Monday, February 21, 2011

Falling for The Fall

Over at The Spectator, I get my geek on about The Fall:

With the release of Your Future, Our Clutter, The Fall marks 33 years of recording with another stellar disc. The music has evolved over that time, from proto-punk to a more poppy tunefulness to electronica and new noise – and the line up has changed time and again.

But at the centre of the group always lies mastermind Mark E. Smith. He has famously declared, ‘If it’s me and your granny on bongos, it’s still The Fall.’ Some 40 or more folks have cycled in and out of the band over the years, as Dave Simpson has chronicled. But Smith is right: it always sounds like The Fall.

There’s an absolute certainty in his vision that can put some people off. Smith has at times been notoriously difficult with interviewers and journalists, and at times cheekily proud of the fact. ‘The Observer magazine just about sums him up, e.g. self-satisfied, smug,’ he sings in ‘How I Wrote Elastic Man’, itself a song written to express his annoyance with people’s failure to read the materials, as he clearly sings ‘How I wrote Plastic Man,’ a reference to the comic book hero.

The Fall’s music has influenced bands and artists (see his Tate Modern interview) but Smith insists on maintaining the picture of himself as just another working stiff. When an academic conference on The Fall took place in 2008 at the University of Salford, Smith’s relatives buttonholed presenters at the pub, demanding to know who authorized it, and Smith later called former Fall producer Grant Showbiz in the middle of his presentation.

The Fall are one of those bands that create musical Marmite: you’ll find very few people who can take them or leave them...

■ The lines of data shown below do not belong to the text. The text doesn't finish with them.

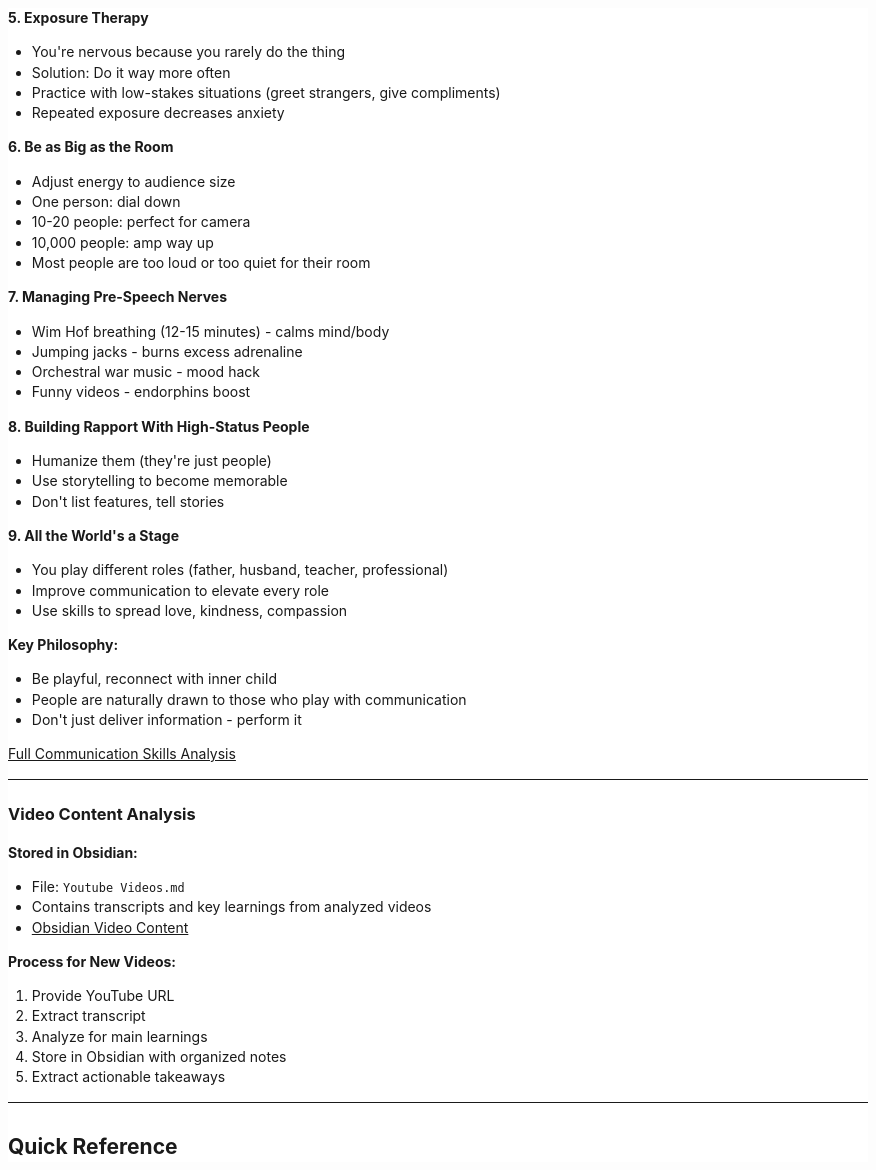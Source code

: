 **5. Exposure Therapy**
- You're nervous because you rarely do the thing
- Solution: Do it way more often
- Practice with low-stakes situations (greet strangers, give compliments)
- Repeated exposure decreases anxiety

**6. Be as Big as the Room**
- Adjust energy to audience size
- One person: dial down
- 10-20 people: perfect for camera
- 10,000 people: amp way up
- Most people are too loud or too quiet for their room

**7. Managing Pre-Speech Nerves**
- Wim Hof breathing (12-15 minutes) - calms mind/body
- Jumping jacks - burns excess adrenaline
- Orchestral war music - mood hack
- Funny videos - endorphins boost

**8. Building Rapport With High-Status People**
- Humanize them (they're just people)
- Use storytelling to become memorable
- Don't list features, tell stories

**9. All the World's a Stage**
- You play different roles (father, husband, teacher, professional)
- Improve communication to elevate every role
- Use skills to spread love, kindness, compassion

**Key Philosophy:**
- Be playful, reconnect with inner child
- People are naturally drawn to those who play with communication
- Don't just deliver information - perform it

[Full Communication Skills Analysis](https://claude.ai/chat/7ca5837c-5a6b-415f-b0ee-b5f7504430f4)

---

### Video Content Analysis

**Stored in Obsidian:**
- File: `Youtube Videos.md`
- Contains transcripts and key learnings from analyzed videos
- [Obsidian Video Content](https://claude.ai/chat/cfb18ec8-f5dd-4db1-86d3-f43590a65ffa)

**Process for New Videos:**
1. Provide YouTube URL
2. Extract transcript
3. Analyze for main learnings
4. Store in Obsidian with organized notes
5. Extract actionable takeaways

---

## Quick Reference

Read the rest at The Spectator and hey, leave a comment! I'm knee deep in work today. Resurfacing later -- I hope.

7 comments:

Paul D. Brazill said...

A big influence on me. I'll pop over there in a bit. Looks Good!

K. A. Laity said...

Thanks, Paul! I appreciate it. I just wish I'd found them sooner!

Todd Mason said...

Well, as I hope with Avram Davidson, never too late!

K. A. Laity said...

Indeed! I was in love as soon as I read "My Boyfriend's Name is Jello" and immediately disliked Damon Knight for claiming in is intro to "The Golem" that there was nothing memorable about the story. I knew well enough to skip the introductions to the book, but somehow I read that.

Todd Mason said...

Knight could be ungracious (Ed Gorman shouts "amen!" in the middle distance, but I think that "Jello" and many of his other stories should hold the place in the public imagination that "The Golem" does...as funny as the latter is. Ed Ferman, in picking poll-winning stories for the 30th annish of F&SF, overruled the respondents and plumped for "Selectra Six-Ten" rather than "The Golem," and I'm not sure he was wrong there...of course, the chosen story was all about an incident between Ferman and Davidson (and Ferman had been Davidson's assistant when Davidson edited F&SF)...

Lou said...

Thanks for The Fall, I really like the electronicky snippets that I sampled, any suggestions in that area? And now to bed, with Davidson's "Naples". Yes, I am going to reread one of those authors, who, like Gene Wolfe, both compel and mystify me. Moved by their stories, I can only guess at why.

K. A. Laity said...

Lou, I highly recommend the collection 50,000 Fall Fans Can't Be Wrong as a terrific overview of their career for several years. That said, their latest, Your Future, Our Clutter is an excellent payoff of many years' experience and MES' usual inventiveness.